With your teacher(s), you will more than likely deal with the hardest client you’ll ever have
With my first web development project at college we had to develop a random concept web site into XHTML/CSS. I submitted a div tag/CSS layout and was promptly asked where I took the code from and why I was trying to cheat in my college class. To which I explained that I had been developing outside of college for some time prior to joining the course, which wasn’t met by believing eyes.
You see this type of interaction with a teacher is what teaches you the fundamentals of dealing with bad clients, bad contractors and bad customers. Do you blow your lid and call the teacher a fool? Or do you politely explain you’ve got x years experience playing with sites beforehand?
If the teacher has past experience running their own company or doing client projects then they’ll be even further of a problem to you. They’ll teach you how old fashioned some clients can be by being old fashioned themselves - why aren’t you using tables? Does this validate to HTML 4.0 standards? Why aren’t you including food costs in your client billing breakdown?
Learning ASP isn’t all that bad, especially if you are in it for the money
There’s more money in ASP and there’s more real jobs available. The type where you sit in a company and develop all day long. The language teaches you structure, and gives you a first hand view of what it is like on the other side of the fence should you be a PHP/Ruby on Rails type of guy. Why is it a bad thing to be able to start a PHP/Ruby vs ASP argument with ‘well I’ve worked with ASP before, and…’?
If you’re good, you’ll learn to teach
I spent a lot of my time helping out my friends with problems at college, my grades suffered but at the end of the day but I gained a good knowledge of what it is like to teach. Today this is applied to how I can teach clients about how Rolled’s process works, how we teach them Wordpress or basic XHTML for post formatting in their CMS.

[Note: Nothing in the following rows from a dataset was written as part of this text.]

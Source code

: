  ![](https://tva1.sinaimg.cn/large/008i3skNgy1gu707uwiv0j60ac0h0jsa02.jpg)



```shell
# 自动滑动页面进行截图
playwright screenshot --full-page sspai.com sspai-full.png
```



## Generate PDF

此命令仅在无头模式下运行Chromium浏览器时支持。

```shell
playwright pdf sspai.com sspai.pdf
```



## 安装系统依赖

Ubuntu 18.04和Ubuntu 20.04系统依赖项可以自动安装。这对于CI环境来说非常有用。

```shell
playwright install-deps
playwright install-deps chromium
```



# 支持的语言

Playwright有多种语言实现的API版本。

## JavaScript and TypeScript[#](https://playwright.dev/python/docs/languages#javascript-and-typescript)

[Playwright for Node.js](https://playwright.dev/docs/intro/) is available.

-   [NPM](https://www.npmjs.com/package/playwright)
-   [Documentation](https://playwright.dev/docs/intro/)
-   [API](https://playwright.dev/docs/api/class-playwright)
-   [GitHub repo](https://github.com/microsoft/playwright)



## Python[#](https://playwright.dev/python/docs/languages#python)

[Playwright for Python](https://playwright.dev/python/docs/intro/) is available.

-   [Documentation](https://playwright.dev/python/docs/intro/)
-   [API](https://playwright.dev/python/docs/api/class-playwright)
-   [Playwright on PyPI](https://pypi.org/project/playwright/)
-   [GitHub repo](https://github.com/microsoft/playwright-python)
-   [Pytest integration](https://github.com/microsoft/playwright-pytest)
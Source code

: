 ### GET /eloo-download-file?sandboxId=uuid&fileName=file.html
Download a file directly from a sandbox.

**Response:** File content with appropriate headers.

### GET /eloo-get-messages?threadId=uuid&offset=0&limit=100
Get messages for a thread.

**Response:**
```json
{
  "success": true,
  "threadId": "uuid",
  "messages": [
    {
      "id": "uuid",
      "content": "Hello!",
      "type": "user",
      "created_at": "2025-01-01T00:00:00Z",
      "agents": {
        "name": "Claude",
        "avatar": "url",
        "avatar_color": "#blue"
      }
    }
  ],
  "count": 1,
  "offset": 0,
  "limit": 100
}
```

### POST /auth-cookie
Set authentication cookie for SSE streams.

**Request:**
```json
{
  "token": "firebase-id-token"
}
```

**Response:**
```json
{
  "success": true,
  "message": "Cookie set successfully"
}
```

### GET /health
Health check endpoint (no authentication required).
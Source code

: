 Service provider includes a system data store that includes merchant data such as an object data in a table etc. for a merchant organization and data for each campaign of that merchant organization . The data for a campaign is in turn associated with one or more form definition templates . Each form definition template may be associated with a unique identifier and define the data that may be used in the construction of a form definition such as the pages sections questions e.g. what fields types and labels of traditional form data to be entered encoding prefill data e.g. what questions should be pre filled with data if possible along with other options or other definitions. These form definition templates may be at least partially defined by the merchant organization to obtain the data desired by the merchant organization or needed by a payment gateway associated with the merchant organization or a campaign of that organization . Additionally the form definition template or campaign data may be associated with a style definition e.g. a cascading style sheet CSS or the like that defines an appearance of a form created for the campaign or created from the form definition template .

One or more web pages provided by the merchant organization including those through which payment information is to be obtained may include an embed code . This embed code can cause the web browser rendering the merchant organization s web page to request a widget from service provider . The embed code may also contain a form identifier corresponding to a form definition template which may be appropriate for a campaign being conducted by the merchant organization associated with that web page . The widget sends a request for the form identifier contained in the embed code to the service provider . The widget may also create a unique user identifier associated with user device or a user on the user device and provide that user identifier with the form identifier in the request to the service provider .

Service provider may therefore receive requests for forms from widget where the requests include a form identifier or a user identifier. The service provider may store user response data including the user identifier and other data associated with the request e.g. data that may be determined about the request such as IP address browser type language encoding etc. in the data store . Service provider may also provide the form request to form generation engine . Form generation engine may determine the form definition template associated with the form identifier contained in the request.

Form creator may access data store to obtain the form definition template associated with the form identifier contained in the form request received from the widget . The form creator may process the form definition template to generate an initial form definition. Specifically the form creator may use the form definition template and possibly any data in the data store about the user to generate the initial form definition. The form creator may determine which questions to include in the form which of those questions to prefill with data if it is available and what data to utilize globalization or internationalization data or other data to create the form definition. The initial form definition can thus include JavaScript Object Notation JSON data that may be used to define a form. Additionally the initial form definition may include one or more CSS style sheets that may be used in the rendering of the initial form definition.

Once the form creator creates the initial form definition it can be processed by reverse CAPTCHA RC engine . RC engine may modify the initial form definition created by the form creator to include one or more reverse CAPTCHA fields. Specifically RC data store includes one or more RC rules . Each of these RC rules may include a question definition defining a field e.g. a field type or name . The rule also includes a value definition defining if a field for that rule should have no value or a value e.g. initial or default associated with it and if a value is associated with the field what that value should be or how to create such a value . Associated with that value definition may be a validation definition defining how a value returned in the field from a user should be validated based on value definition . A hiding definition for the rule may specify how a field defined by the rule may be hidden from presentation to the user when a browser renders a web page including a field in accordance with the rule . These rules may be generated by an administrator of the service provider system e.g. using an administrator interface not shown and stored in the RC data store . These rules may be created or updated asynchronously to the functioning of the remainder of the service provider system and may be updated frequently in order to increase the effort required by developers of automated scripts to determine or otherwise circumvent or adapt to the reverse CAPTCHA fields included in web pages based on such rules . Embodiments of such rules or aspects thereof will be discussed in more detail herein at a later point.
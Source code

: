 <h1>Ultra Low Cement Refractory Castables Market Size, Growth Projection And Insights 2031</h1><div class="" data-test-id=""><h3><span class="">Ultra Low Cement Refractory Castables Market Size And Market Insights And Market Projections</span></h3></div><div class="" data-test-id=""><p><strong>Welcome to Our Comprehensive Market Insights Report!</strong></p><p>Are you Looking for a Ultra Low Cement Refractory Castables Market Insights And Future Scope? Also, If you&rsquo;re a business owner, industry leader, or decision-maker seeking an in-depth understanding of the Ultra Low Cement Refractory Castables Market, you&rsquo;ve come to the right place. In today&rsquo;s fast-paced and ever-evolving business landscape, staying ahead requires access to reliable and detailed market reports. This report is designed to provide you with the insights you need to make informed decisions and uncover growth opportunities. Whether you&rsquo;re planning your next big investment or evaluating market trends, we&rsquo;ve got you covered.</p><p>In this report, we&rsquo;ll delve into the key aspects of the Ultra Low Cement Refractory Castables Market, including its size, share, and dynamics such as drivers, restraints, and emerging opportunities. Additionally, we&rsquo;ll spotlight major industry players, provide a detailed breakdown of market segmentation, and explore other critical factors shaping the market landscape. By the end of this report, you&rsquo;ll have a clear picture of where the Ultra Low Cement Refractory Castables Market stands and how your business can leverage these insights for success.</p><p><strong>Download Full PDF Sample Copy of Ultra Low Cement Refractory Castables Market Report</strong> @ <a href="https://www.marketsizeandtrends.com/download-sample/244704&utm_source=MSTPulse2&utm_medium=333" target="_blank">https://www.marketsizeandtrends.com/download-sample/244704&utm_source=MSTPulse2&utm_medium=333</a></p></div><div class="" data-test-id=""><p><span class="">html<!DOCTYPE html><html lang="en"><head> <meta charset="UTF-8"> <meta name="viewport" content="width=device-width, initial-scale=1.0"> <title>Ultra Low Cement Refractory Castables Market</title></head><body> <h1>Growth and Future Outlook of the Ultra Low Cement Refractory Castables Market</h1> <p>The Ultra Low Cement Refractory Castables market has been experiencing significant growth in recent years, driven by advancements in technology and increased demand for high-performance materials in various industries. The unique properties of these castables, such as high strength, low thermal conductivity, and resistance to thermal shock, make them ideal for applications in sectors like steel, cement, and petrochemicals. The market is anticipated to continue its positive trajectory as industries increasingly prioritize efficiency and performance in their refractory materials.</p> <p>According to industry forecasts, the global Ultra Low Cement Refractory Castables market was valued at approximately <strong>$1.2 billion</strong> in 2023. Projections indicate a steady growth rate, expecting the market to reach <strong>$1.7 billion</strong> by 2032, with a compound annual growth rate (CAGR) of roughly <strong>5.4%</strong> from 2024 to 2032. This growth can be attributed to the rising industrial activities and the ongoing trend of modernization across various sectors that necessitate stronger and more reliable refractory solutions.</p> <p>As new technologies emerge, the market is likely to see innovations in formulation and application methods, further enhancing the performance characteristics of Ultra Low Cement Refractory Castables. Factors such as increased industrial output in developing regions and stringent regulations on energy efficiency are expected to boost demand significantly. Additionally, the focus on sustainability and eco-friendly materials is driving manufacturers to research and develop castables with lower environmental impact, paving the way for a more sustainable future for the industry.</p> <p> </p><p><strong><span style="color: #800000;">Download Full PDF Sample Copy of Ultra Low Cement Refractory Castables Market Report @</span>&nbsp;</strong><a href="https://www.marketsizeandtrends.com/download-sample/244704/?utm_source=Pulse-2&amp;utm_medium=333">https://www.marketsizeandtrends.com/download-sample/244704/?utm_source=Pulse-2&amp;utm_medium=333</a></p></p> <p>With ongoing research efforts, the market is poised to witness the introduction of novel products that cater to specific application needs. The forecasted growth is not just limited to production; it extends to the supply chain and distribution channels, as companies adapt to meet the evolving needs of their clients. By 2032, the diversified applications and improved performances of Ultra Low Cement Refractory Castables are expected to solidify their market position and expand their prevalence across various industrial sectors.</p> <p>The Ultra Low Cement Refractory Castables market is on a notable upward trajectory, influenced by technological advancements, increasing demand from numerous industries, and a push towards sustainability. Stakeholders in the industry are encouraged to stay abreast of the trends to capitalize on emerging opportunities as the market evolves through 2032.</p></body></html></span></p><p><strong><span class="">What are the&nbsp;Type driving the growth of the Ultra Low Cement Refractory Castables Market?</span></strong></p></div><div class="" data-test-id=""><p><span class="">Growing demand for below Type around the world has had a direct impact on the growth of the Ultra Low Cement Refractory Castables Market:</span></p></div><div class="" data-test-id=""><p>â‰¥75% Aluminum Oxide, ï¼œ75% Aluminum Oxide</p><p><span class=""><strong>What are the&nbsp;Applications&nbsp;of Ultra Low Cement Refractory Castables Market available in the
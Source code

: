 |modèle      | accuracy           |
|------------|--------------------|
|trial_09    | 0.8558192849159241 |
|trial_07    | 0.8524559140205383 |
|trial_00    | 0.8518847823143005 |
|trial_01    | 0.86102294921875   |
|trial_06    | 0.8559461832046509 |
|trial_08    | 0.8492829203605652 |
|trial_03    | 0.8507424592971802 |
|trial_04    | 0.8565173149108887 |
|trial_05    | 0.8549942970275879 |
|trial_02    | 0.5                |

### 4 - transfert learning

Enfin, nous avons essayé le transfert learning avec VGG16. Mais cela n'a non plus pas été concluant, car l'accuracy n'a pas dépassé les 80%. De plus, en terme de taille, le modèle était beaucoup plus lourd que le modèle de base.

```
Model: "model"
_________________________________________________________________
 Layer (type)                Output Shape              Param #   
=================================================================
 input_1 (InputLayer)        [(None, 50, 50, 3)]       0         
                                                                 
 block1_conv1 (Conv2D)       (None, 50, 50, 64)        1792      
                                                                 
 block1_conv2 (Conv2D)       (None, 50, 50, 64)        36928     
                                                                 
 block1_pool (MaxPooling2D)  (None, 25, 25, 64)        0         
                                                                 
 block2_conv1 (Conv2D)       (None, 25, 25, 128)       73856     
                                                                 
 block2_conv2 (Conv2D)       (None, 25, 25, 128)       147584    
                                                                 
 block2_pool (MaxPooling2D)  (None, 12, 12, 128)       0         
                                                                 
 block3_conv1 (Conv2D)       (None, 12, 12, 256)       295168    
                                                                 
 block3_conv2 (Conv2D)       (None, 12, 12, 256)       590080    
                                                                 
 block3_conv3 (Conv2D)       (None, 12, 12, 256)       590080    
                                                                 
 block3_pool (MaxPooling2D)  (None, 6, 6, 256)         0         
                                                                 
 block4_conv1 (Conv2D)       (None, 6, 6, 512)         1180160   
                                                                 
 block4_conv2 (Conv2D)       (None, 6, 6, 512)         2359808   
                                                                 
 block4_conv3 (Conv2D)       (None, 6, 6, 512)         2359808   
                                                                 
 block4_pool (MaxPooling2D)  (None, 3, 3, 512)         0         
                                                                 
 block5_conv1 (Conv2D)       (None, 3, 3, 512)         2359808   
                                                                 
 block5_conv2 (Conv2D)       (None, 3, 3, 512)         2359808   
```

At the end of the day I finished basic tasks in less than a minute, and spent the rest of the hour helping people out and learning from it - just because you’re finished with something doesn’t mean there’s nothing else to do.
Presenting
I was useless at presenting when I first started on my college course, a nervous wreck when standing in front of the class. If your course includes presenting and you’re asking why - I honestly don’t know what you’re thinking.
The talent of being able to react to an incredibly tricky question from a teacher in front of 10-20 people and not look like an idiot is something of a secret that you can take to your grave. Putting passion into something you have no passion about when presenting is also another talent that few have, especially when it’s all put together the night before at 4am after getting in from a night out.
It teaches you how to place graphics, what fonts work and what don’t, how to present one idea but how to present another - and at the end of the day, it’s practice for pitching if you are to be in that position later on in life.
In conclusion
Stop whinging - stay in college and get your degree/diploma. College can teach you many things you wouldn’t learn outside of the boundaries until it’s too late. Do you want to present to a client having never done it before? Deal with a bad client for the first time on your newly acquired project? Have work go entirely dry and not have those Junior ASP programmer positions to apply to? Lose every PHP/Ruby vs ASP argument because you have no facts to use to back up your side of things?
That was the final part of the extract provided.